The first one is aimed at introducing electronic policies for MTPL insurance along with direct claim settlement procedures. What is even more important, it stipulates gradual increase of limits of liability to € 1 mln and € 5 mln for physical damage and bodily injuries respectively. They are the sums already common for the European insurance market. The second bill serves the principle purpose to harmonize insurance legislation of Ukraine to that of the EU in accordance with corresponding EU Directives. Its clauses mainly focus on requirement for insurers’ operations, form of organization and reporting to regulatory authorities. It also covers business practices of insurance brokers and reinsurers.
Finally, it should be mentioned which trends for 2016 are the most probable. To our mind, they are as follows:
1) Life, CASCO and mortgage property insurance segments are most likely to keep shrinking due to the currency rate fluctuations lowering paying capacity of both individuals and companies.
2) MTPL insurance policies will be bound to drive higher premiums subject to the implementation of abovementioned bills.
3) Some low profile insurers will definitely exit the market for insolvency reasons.
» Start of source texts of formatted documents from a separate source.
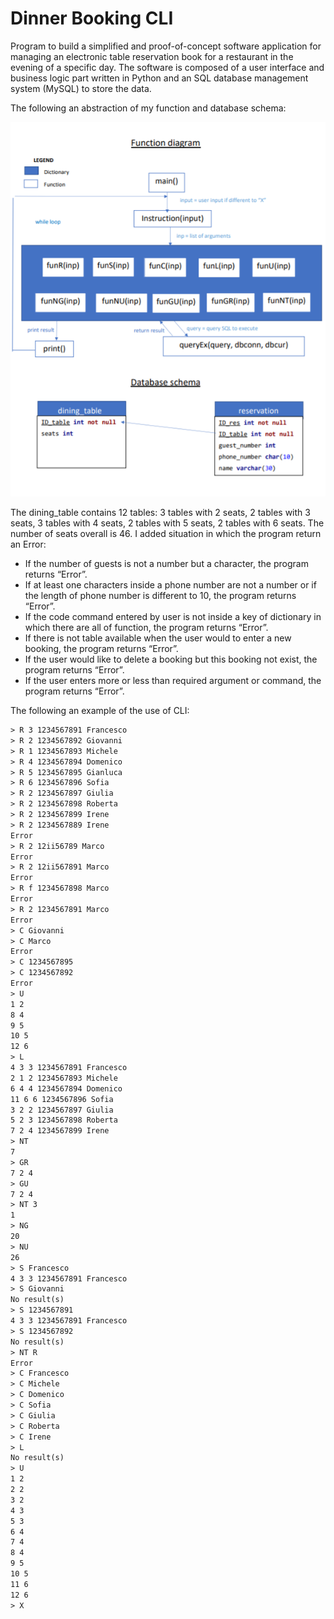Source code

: # Dinner Booking CLI

Program to build a simplified and proof-of-concept software application  for managing an electronic table reservation book for a restaurant in the evening of a specific day. The software is composed  of a user interface and business logic part  written in Python and an SQL database management system (MySQL) to store the data.

The following an abstraction of my function and database schema:

![function abstraction](function_abstraction.png)

The dining_table contains 12 tables: 3 tables with 2 seats, 2 tables with 3 seats, 3 tables with 4 seats, 2 tables with 5 seats, 2 tables with 6 seats. The number of seats overall is 46. I added situation in which the program return an Error:

- If the number of guests is not a number but a character, the program returns “Error”.
- If at least one characters inside a phone number are not a number or if the length of phone number is different to 10, the program returns “Error”.
- If the code command entered by user is not inside a key of dictionary in which there are all of function, the program returns “Error”.
- If there is not table available when the user would to enter a new booking, the program returns “Error”.
- If the user would like to delete a booking but this booking not exist, the program returns “Error”.
- If the user enters more or less than required argument or command, the program returns “Error”.

The following an example of the use of CLI:
```txt
> R 3 1234567891 Francesco
> R 2 1234567892 Giovanni
> R 1 1234567893 Michele
> R 4 1234567894 Domenico
> R 5 1234567895 Gianluca
> R 6 1234567896 Sofia
> R 2 1234567897 Giulia
> R 2 1234567898 Roberta
> R 2 1234567899 Irene
> R 2 1234567889 Irene
Error
> R 2 12ii56789 Marco
Error
> R 2 12ii567891 Marco
Error
> R f 1234567898 Marco
Error
> R 2 1234567891 Marco
Error
> C Giovanni
> C Marco
Error
> C 1234567895
> C 1234567892
Error
> U
1 2
8 4
9 5
10 5
12 6
> L
4 3 3 1234567891 Francesco
2 1 2 1234567893 Michele
6 4 4 1234567894 Domenico
11 6 6 1234567896 Sofia
3 2 2 1234567897 Giulia
5 2 3 1234567898 Roberta
7 2 4 1234567899 Irene
> NT
7
> GR
7 2 4
> GU
7 2 4
> NT 3
1
> NG
20
> NU
26
> S Francesco
4 3 3 1234567891 Francesco
> S Giovanni
No result(s)
> S 1234567891
4 3 3 1234567891 Francesco
> S 1234567892
No result(s)
> NT R
Error
> C Francesco
> C Michele
> C Domenico
> C Sofia
> C Giulia
> C Roberta
> C Irene
> L
No result(s)
> U
1 2
2 2
3 2
4 3
5 3
6 4
7 4
8 4
9 5
10 5
11 6
12 6
> X
```
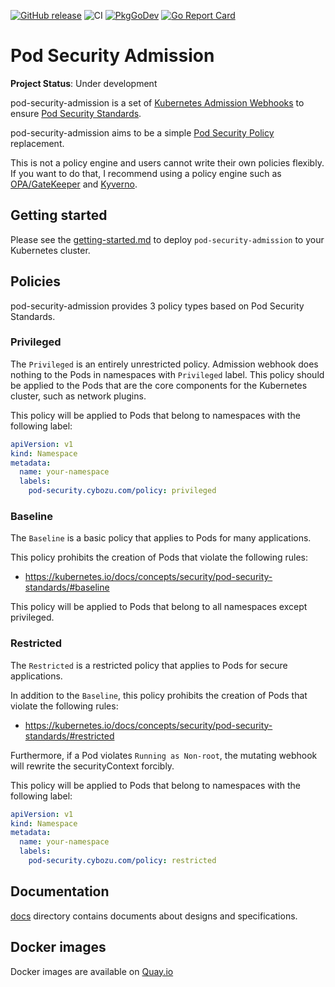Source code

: [![GitHub release](https://img.shields.io/github/release/cybozu-go/pod-security-admission.svg?maxAge=60)][releases]
![CI](https://github.com/cybozu-go/pod-security-admission/workflows/CI/badge.svg)
[![PkgGoDev](https://pkg.go.dev/badge/github.com/cybozu-go/pod-security-admission?tab=overview)](https://pkg.go.dev/github.com/cybozu-go/pod-security-admission?tab=overview)
[![Go Report Card](https://goreportcard.com/badge/github.com/cybozu-go/pod-security-admission)](https://goreportcard.com/report/github.com/cybozu-go/pod-security-admission)

Pod Security Admission
======================

**Project Status**: Under development

pod-security-admission is a set of [Kubernetes Admission Webhooks](https://kubernetes.io/docs/reference/access-authn-authz/extensible-admission-controllers/) to ensure [Pod Security Standards](https://kubernetes.io/docs/concepts/security/pod-security-standards/).

pod-security-admission aims to be a simple [Pod Security Policy](https://kubernetes.io/docs/concepts/policy/pod-security-policy/) replacement.

This is not a policy engine and users cannot write their own policies flexibly.
If you want to do that, I recommend using a policy engine such as [OPA/GateKeeper](https://open-policy-agent.github.io/gatekeeper) and [Kyverno](https://kyverno.io).

Getting started
---------------

Please see the [getting-started.md](./docs/getting-started.md) to deploy `pod-security-admission` to your Kubernetes cluster.

Policies
--------

pod-security-admission provides 3 policy types based on Pod Security Standards.

### Privileged

The `Privileged` is an entirely unrestricted policy.
Admission webhook does nothing to the Pods in namespaces with `Privileged` label.
This policy should be applied to the Pods that are the core components for the Kubernetes cluster, such as network plugins.

This policy will be applied to Pods that belong to namespaces with the following label:

```yaml
apiVersion: v1
kind: Namespace
metadata:
  name: your-namespace
  labels: 
    pod-security.cybozu.com/policy: privileged
```

### Baseline

The `Baseline` is a basic policy that applies to Pods for many applications.

This policy prohibits the creation of Pods that violate the following rules:
- https://kubernetes.io/docs/concepts/security/pod-security-standards/#baseline

This policy will be applied to Pods that belong to all namespaces except privileged.

### Restricted

The `Restricted` is a restricted policy that applies to Pods for secure applications.

In addition to the `Baseline`, this policy prohibits the creation of Pods that violate the following rules:
- https://kubernetes.io/docs/concepts/security/pod-security-standards/#restricted

Furthermore, if a Pod violates `Running as Non-root`, the mutating webhook will rewrite the securityContext forcibly.

This policy will be applied to Pods that belong to namespaces with the following label:

```yaml
apiVersion: v1
kind: Namespace
metadata:
  name: your-namespace
  labels:
    pod-security.cybozu.com/policy: restricted
```

Documentation
-------------

[docs](docs/) directory contains documents about designs and specifications.

Docker images
-------------

Docker images are available on [Quay.io](https://quay.io/repository/cybozu/pod-security-admission)

[releases]: https://github.com/cybozu-go/pod-security-admission/releases
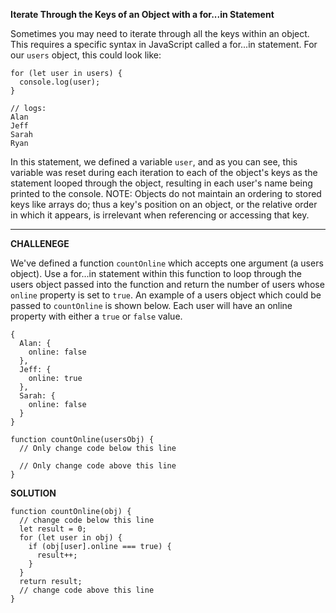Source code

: **Iterate Through the Keys of an Object with a for...in Statement**


Sometimes you may need to iterate through all the keys within an object. This requires a specific syntax in JavaScript called a for...in statement. For our `users` object, this could look like:

```
for (let user in users) {
  console.log(user);
}

// logs:
Alan
Jeff
Sarah
Ryan
```

In this statement, we defined a variable `user`, and as you can see, this variable was reset during each iteration to each of the object's keys as the statement looped through the object, resulting in each user's name being printed to the console. NOTE: Objects do not maintain an ordering to stored keys like arrays do; thus a key's position on an object, or the relative order in which it appears, is irrelevant when referencing or accessing that key.

---------------------

**CHALLENEGE**

We've defined a function `countOnline` which accepts one argument (a users object). Use a for...in statement within this function to loop through the users object passed into the function and return the number of users whose `online` property is set to `true`. An example of a users object which could be passed to `countOnline` is shown below. Each user will have an online property with either a `true` or `false` value.

```
{
  Alan: {
    online: false
  },
  Jeff: {
    online: true
  },
  Sarah: {
    online: false
  }
}
```

```
function countOnline(usersObj) {
  // Only change code below this line

  // Only change code above this line
}

```

**SOLUTION**

```
function countOnline(obj) {
  // change code below this line
  let result = 0;
  for (let user in obj) {
    if (obj[user].online === true) {
      result++;
    }
  }
  return result;
  // change code above this line
}
```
The chances for it will be even higher if the reigns of regulatory authority over financial services market will go to the National Bank of Ukraine fairly credited for its heavy-handed policy referring to shady players.
Ukrainian market has been through a lot for the past couple of years. Nonetheless the coming year is giving some prospect for it to undergo profound structural reforms to pick up the pace of the economic uprising, the expectations of which have been cautiously expressed now and then. So let’s keep our fingers crossed.